Work to complete
Set down exactly the lines below, starting at the one that contains "Select **Save and close**." and ending at the one that contains "the **Gadget** table.", with both of those lines included and nothing else.

[Dataset entries]
((

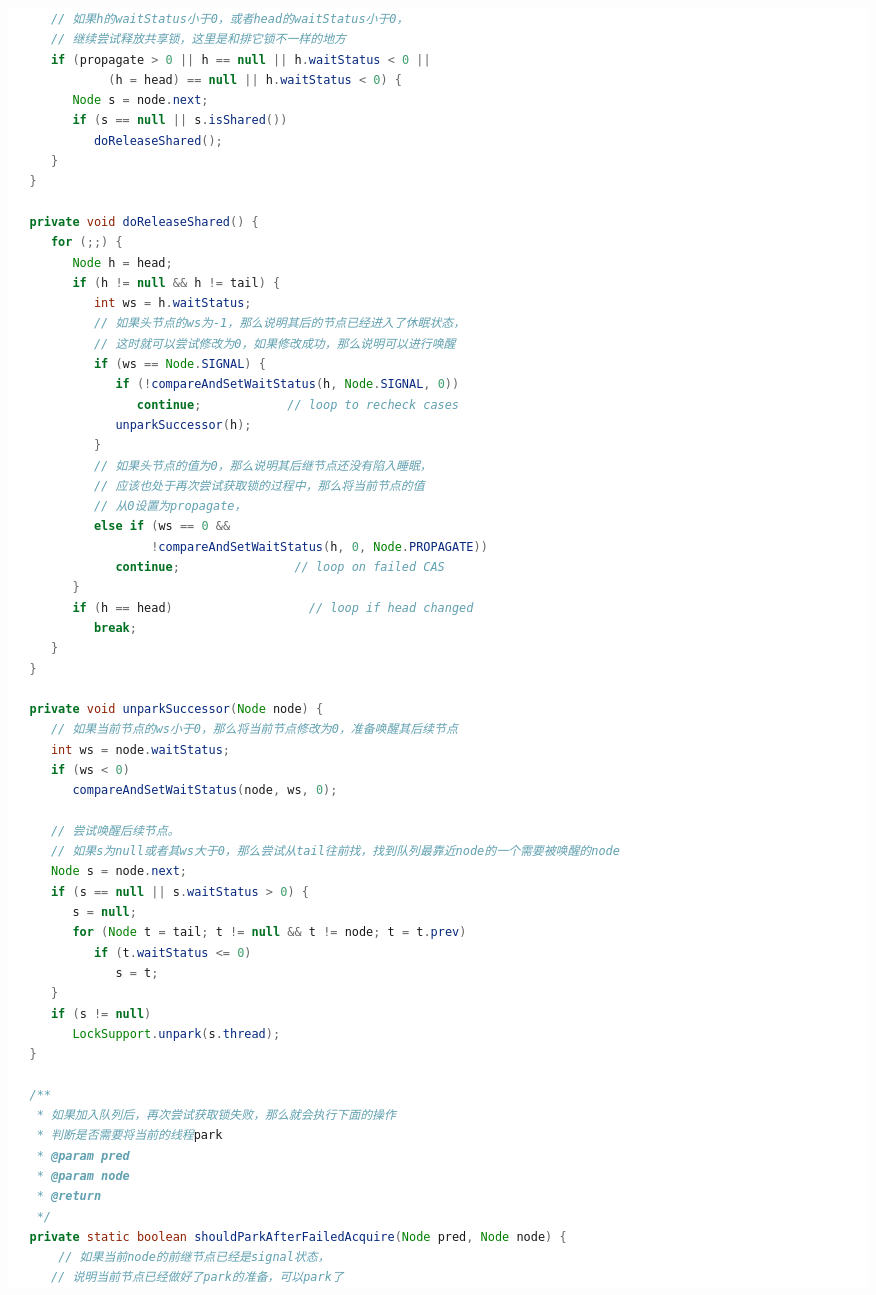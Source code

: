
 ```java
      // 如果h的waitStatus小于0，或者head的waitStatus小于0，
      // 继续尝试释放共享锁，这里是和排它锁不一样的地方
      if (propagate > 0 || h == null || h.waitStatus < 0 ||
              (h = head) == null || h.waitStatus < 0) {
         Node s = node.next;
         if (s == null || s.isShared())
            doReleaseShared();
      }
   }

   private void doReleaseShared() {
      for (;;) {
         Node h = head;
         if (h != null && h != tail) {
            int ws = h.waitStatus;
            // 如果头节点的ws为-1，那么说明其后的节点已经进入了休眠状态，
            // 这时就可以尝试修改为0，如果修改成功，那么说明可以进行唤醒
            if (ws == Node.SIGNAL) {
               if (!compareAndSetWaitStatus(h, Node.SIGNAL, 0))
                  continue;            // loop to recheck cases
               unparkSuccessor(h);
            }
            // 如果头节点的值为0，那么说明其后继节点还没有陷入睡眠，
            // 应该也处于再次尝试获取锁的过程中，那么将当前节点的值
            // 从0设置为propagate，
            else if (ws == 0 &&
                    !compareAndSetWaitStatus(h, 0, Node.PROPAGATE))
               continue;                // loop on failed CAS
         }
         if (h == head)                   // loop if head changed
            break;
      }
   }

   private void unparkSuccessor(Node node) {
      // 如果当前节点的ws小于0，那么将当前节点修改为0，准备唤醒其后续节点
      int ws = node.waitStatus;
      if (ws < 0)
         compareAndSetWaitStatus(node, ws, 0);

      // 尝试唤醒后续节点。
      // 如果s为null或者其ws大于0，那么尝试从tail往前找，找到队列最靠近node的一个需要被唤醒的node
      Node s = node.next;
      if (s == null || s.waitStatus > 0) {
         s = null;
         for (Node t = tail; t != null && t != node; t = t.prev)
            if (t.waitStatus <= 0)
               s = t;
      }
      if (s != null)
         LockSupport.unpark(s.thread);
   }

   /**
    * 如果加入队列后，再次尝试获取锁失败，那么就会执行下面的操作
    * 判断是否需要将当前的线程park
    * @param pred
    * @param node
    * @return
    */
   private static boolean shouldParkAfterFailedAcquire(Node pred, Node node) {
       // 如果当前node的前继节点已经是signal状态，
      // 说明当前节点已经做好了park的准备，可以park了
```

))
((

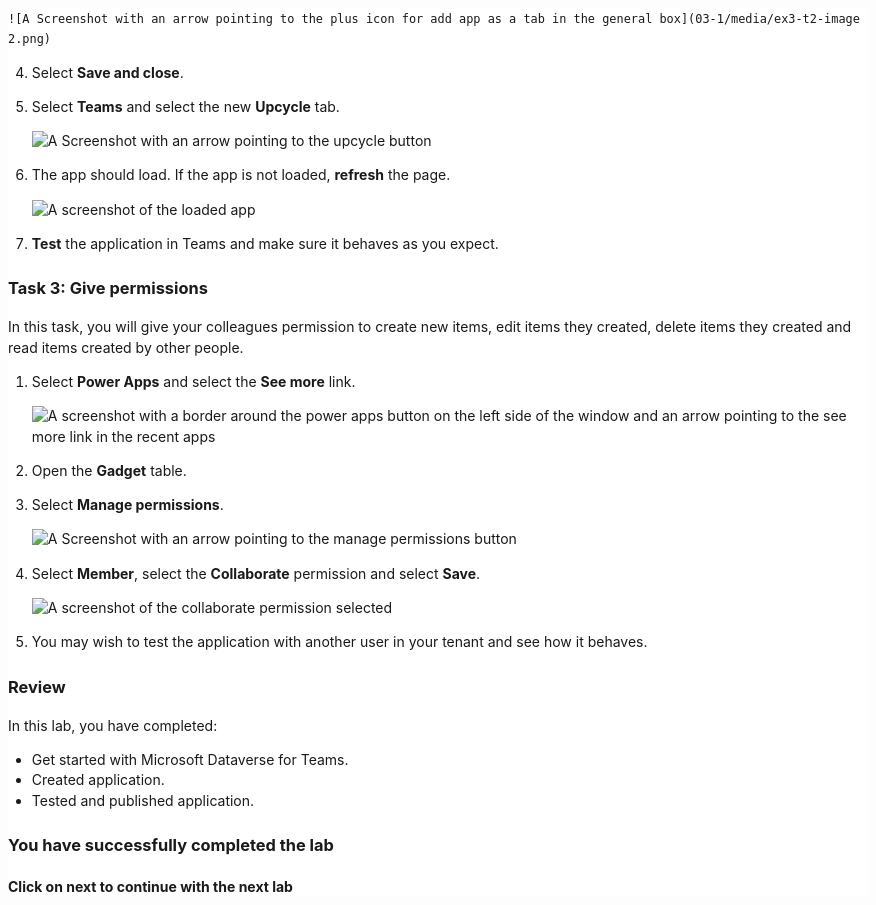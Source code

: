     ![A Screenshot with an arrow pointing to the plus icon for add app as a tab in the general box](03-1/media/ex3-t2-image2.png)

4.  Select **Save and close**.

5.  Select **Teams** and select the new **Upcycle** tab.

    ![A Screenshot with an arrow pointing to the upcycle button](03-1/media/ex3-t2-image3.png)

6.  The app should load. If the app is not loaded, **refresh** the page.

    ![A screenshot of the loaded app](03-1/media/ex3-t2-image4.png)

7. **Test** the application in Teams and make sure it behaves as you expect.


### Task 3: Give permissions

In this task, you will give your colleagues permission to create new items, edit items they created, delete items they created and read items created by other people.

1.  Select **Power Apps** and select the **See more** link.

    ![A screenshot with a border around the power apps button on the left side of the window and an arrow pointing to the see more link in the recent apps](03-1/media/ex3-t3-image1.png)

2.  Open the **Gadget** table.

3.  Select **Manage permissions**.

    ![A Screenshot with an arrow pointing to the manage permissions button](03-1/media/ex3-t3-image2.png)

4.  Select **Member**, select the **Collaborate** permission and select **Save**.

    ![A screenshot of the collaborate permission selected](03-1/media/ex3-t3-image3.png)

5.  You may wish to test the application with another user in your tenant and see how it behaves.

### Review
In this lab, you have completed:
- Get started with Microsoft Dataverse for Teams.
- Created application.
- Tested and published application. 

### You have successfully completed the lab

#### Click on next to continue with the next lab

))
((

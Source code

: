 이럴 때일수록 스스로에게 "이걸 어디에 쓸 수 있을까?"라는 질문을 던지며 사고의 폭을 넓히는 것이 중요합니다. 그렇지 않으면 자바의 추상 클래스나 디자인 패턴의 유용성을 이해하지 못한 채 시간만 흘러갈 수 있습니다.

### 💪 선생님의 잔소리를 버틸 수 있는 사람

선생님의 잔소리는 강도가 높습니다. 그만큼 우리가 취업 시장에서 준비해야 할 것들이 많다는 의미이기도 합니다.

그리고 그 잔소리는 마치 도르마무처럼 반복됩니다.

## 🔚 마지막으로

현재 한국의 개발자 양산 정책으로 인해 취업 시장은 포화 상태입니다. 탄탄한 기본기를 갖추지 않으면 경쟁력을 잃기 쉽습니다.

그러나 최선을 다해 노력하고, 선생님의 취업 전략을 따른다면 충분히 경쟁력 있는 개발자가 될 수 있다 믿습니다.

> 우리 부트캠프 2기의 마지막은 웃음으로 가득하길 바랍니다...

))

Exercise answer
4.  Select **Save and close**.

5.  Select **Teams** and select the new **Upcycle** tab.

    ![A Screenshot with an arrow pointing to the upcycle button](03-1/media/ex3-t2-image3.png)

6.  The app should load. If the app is not loaded, **refresh** the page.

    ![A screenshot of the loaded app](03-1/media/ex3-t2-image4.png)

7. **Test** the application in Teams and make sure it behaves as you expect.


### Task 3: Give permissions

In this task, you will give your colleagues permission to create new items, edit items they created, delete items they created and read items created by other people.

1.  Select **Power Apps** and select the **See more** link.

    ![A screenshot with a border around the power apps button on the left side of the window and an arrow pointing to the see more link in the recent apps](03-1/media/ex3-t3-image1.png)

2.  Open the **Gadget** table.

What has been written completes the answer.